Saturday, October 6, 2007
Books -- light and heavy
What makes a mystery "literary?" I started a thread, sort of, by a posting on Dorothy L about the Dexter novels by Jeff Lindsay. I love the books and the TV show, and put the writing in the class of novels of Martin Cruz Smith, Thomas H. Cook, and Joanne Harris, all favorites of mine.
Some disagreed, which, of course, makes for a good discussion.
Whether or not you've read Dexter, the question is still an interesting one. Put differently, why do many libraries and bookstores put "mysteries" on one rack, and "fiction" or sometimes "fiction and literature" on another? Aren't mysteries literature? Aren't they "fiction?"
I don't pretend to have a definition of what makes a work literary, just an informal, personal assessment. For me, it's a matter of the writing. I can forgive a lot of faults in plot if the writing moves me.

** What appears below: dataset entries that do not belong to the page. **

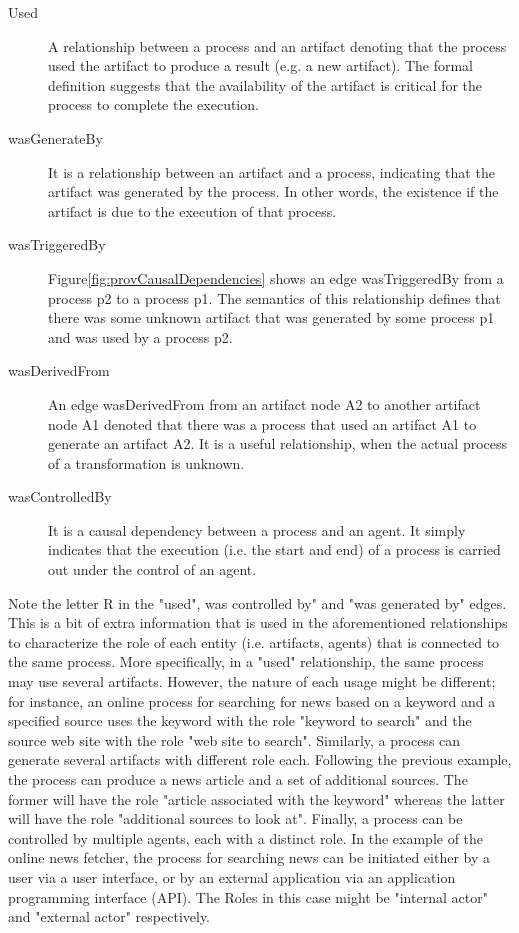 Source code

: \begin{description}
  \item[Used]
        A relationship between a process and an artifact denoting that the process used the artifact to produce a result (e.g. a new artifact). The formal definition suggests that the availability of the artifact is critical for the process to complete the execution.
  \item[wasGenerateBy]
        It is a relationship between an artifact and a process, indicating that the artifact was generated by the process. In other words, the existence if the artifact is due to the execution of that process.
  \item[wasTriggeredBy]
        Figure\ref{fig:provCausalDependencies} shows an edge wasTriggeredBy from a process p2 to a process p1. The semantics of this relationship defines that there was some unknown artifact that was generated by some process p1 and was used by a process p2.
  \item[wasDerivedFrom]
        An edge wasDerivedFrom from an artifact node A2 to another artifact node A1 denoted that there was a process that used an artifact A1 to generate an artifact A2. It is a useful relationship, when the actual process of a transformation is unknown.
  \item[wasControlledBy]
        It is a causal dependency between a process and an agent. It simply indicates that the execution (i.e. the start and end) of a process is carried out under the control of an agent.
\end{description}

Note the letter R in the "used", was controlled by" and "was generated by" edges. This is a bit of extra information that is used in the aforementioned relationships to characterize the role of each entity (i.e. artifacts, agents) that is connected to the same process. More specifically, in a "used" relationship, the same process may use several artifacts. However, the nature of each usage might be different; for instance, an online process for searching for news based on a keyword and a specified source uses the keyword with the role "keyword to search" and the source web site with the role "web site to search". Similarly, a process can generate several artifacts with different role each. Following the previous example, the process can produce a news article and a set of additional sources. The former will have the role "article associated with the keyword" whereas the latter will have the role "additional sources to look at". Finally, a process can be controlled by multiple agents, each with a distinct role. In the example of the online news fetcher, the process for searching news can be initiated either by a user via a user interface, or by an external application via an application programming interface (API). The Roles in this case might be "internal actor" and "external actor" respectively.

Not that I don't want a good story and interesting characters, but the books and authors that I remember and keep going back to are those that make me want to stop and reread a phrase or a sentence just for the surprising and pleasurable way the words are on the page.
Someone suggested that literary novels have big themes; in the case of mysteries, then, not just "who dunnit." (In Dexter the theme of good/evil is present in a much deeper way than in my books, for example.)
What do you think? Who are your literary favorites? Or don't you make that distinction?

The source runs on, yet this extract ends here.